The clergy were in utter consternation. The power of the nation seemed to awaken in this parliament for the sole purpose of attacking the power of the priest. It was important to ward off these blows. The convocation of the province of Canterbury, assembling at Westminster on the 5th of November, thought it their duty, in self-defence, to reform the most crying abuses. It was therefore decreed, on the 12th of November, that the priests should no longer keep shops or taverns, play at dice or other forbidden games, pass the night in suspected places, be present at disreputable shows,[1088] go about with sporting dogs, or with hawks, falcons, or other birds of prey, on their fist;[1089] or, finally, hold suspicious intercourse with women.[1090] Penalties were denounced against these various disorders; they were doubled in case of adultery; and still further increased in the case of more abominable impurities.[1091] Such were the laws rendered necessary by the manners of the clergy.

THREE BILLS OF REFORM.

These measures did not satisfy the commons. Three bills were introduced having reference to the fees on the probate of wills, mortuaries, pluralities, non-residence, and the exercise of secular professions. "The destruction of the church is aimed at," exclaimed Bishop Fisher, when these bills were carried to the lords, "and if the church falls, the glory of the kingdom will perish. Lutheranism is making great progress amongst us, and the savage cry that has already echoed in Bohemia, Down with the church, is now uttered by the commons.... How does that come about? Solely from want of faith.—My lords, save your country! save the church!" Sir Thomas Audley, the speaker, with a deputation of thirty members, immediately went to Whitehall. "Sir," they said to the king, "we are accused of being without faith, and of being almost as bad as the Turks. We demand an apology for such offensive language." Fisher pretended that he only meant to speak of the Bohemians; and the commons, by no means satisfied, zealously went on with their reforms.

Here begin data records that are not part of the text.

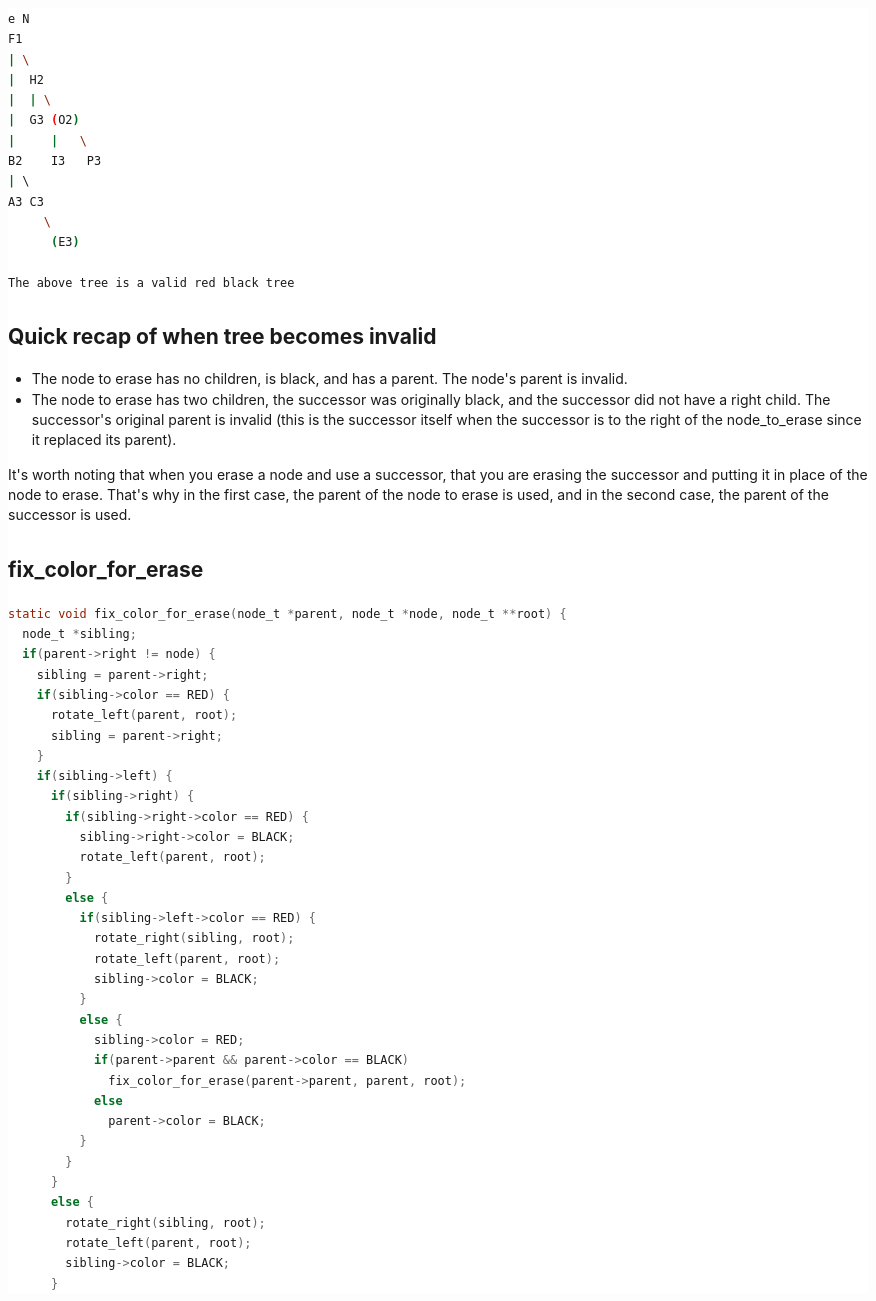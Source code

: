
 ```bash
e N
F1
| \
|  H2
|  | \
|  G3 (O2)
|     |   \
B2    I3   P3
| \          
A3 C3
     \
      (E3)

The above tree is a valid red black tree
```

## Quick recap of when tree becomes invalid
- The node to erase has no children, is black, and has a parent.  The node's parent is invalid.
- The node to erase has two children, the successor was originally black, and the successor did not have a right child.  The successor's original parent is invalid (this is the successor itself when the successor is to the right of the node_to_erase since it replaced its parent).

It's worth noting that when you erase a node and use a successor, that you are erasing the successor and putting it in place of the node to erase.  That's why in the first case, the parent of the node to erase is used, and in the second case, the parent of the successor is used.

## fix_color_for_erase

```c
static void fix_color_for_erase(node_t *parent, node_t *node, node_t **root) {
  node_t *sibling;
  if(parent->right != node) {
    sibling = parent->right;
    if(sibling->color == RED) {
      rotate_left(parent, root);
      sibling = parent->right;
    }
    if(sibling->left) {
      if(sibling->right) {
        if(sibling->right->color == RED) {
          sibling->right->color = BLACK;
          rotate_left(parent, root);
        }
        else {
          if(sibling->left->color == RED) {
            rotate_right(sibling, root);
            rotate_left(parent, root);
            sibling->color = BLACK;
          }
          else {
            sibling->color = RED;
            if(parent->parent && parent->color == BLACK)
              fix_color_for_erase(parent->parent, parent, root);
            else
              parent->color = BLACK;
          }
        }
      }
      else {
        rotate_right(sibling, root);
        rotate_left(parent, root);
        sibling->color = BLACK;
      }
```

These the king was resolved to concede; but he determined to take advantage of them to present a bill making over to him all the money borrowed of his subjects. John Petit, one of the members for the city, boldly opposed this demand. "I do not know other persons' affairs," he said, "and I cannot give what does not belong to me. But as regards myself personally, I give without reserve all that I have lent the king." The royal bill passed, and the satisfied Henry gave his consent to the bills of the commons. Every dispensation coming from Rome, which might be contrary to the statutes, was strictly forbidden. The bishops exclaimed that the commons were becoming schismatical; disturbances were excited by certain priests; but the clerical agitators were punished, and the people, when they heard of it, were delighted beyond measure.